相続放棄にはお兄様が亡くなり、それによってあなたが相続人となったことを知った時から3ヶ月以内という期間制限がありますので、この点は注意が必要です。
なお、最高裁判所の判例では相続放棄をしなかったのが、相続財産(債務も含みます)が全く存在しないと信じたためであり、諸般の事情からそのように信じるのもやむを得なかったといえる場合には、上記の3ヶ月という期間は実際には相続財産があったということを知った時、又は普通であれば知ることができた時から起算するとされています。ですから財産も借金も何もないと思って放っておいたところ、3ヶ月を過ぎてから亡くなった方の債権者から突然請求を受けたような場合でも、あきらめずに相続放棄の手続を執るべきです。
ただ、最終的に相続放棄が有効と認められるかどうかは「諸般の事情」により一概にいえないものですので、できれば本来の期間内に相続放棄の手続を執っておいた方が安心といえるでしょう。
他方で本当にプラスの財産がないのかどうか、という観点からもう少し調査をしてみるという選択もあるかも知れません。
たとえば、預金通帳のあった銀行の取引履歴を取り寄せてみて、何か手がかりがないか探してみる、お兄様の住所地の不動産について名寄帳を取り寄せてみる、などの調査が考えられるでしょう。
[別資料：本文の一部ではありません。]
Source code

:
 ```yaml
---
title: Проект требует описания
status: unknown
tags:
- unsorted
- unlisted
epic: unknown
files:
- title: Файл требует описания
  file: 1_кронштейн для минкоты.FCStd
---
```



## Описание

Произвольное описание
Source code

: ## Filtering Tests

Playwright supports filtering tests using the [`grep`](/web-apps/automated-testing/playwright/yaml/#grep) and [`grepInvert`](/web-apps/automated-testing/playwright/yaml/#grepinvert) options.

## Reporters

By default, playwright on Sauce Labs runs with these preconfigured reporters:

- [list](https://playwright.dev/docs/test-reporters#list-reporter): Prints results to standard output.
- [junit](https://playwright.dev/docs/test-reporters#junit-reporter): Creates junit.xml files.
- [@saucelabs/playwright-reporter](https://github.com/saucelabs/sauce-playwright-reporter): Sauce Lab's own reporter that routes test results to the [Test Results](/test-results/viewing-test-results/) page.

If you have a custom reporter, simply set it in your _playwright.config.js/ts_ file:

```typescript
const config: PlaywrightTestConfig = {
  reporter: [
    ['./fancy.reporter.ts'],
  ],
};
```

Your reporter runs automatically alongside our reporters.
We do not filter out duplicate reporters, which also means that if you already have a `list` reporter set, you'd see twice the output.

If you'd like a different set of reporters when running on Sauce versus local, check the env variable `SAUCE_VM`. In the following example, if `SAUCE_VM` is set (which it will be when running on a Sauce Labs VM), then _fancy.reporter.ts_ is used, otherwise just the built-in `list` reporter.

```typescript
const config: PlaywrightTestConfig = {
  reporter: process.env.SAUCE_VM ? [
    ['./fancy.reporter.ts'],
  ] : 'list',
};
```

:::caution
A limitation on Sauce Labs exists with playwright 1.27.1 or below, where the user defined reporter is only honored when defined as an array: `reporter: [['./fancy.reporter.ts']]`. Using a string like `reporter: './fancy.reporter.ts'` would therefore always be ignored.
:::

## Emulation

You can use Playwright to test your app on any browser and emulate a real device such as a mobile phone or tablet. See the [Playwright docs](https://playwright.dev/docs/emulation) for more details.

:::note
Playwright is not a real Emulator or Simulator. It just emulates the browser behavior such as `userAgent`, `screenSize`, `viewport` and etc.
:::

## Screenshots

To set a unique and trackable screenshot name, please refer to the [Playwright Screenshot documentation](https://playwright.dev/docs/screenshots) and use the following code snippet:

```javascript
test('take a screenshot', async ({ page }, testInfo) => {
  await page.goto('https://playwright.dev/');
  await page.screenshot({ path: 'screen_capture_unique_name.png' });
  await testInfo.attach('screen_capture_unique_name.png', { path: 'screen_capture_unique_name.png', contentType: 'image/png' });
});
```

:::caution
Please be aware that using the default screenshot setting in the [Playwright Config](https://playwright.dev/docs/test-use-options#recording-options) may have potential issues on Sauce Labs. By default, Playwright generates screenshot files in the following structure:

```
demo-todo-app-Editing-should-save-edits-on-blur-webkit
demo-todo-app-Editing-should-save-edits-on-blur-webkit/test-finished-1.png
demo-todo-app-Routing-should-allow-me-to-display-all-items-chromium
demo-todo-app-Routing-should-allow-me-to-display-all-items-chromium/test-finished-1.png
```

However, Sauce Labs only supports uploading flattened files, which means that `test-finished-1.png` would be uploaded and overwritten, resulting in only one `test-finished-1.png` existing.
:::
このような調査にはそれなりの時間がかかりますので、3ヶ月以内に調査を終えることが難しそうな場合には、家庭裁判所に相続の承認又は放棄の期間の伸長を申し立てて、相続放棄ができる期間を延ばしてもらうことができます。
なお、相続の限定承認という制度があり、これは被相続人に債務があった場合でも、相続財産の範囲内で責任を負えばよく、債務の額が相続財産の額を超える場合でも自分の固有の財産からは弁済しなくてよいという制度です。合理的な制度ではあるのですが、限定承認は相続人全員が一緒にしなければならないなどの制約があり、公告や法律の規定に従った配当などが必要で、相続財産管理人が選任される場合があるなど、手続が複雑で費用もかかり、一般の方にとって使い勝手の良い制度とはいえません。
どちらかというと巨額の資産と巨額の負債の両方があるような場合や、相続財産中にどうしてもほしいものがあって相続放棄できない場合に向いている手続といえるでしょう。
ちなみに、裁判所の司法統計によれば、平成23年度1年間の日本全国の裁判所での相続放棄申述受理申立ての件数は16万件を超えているのに対し、限定承認申述受理申立てはわずか889件となっています。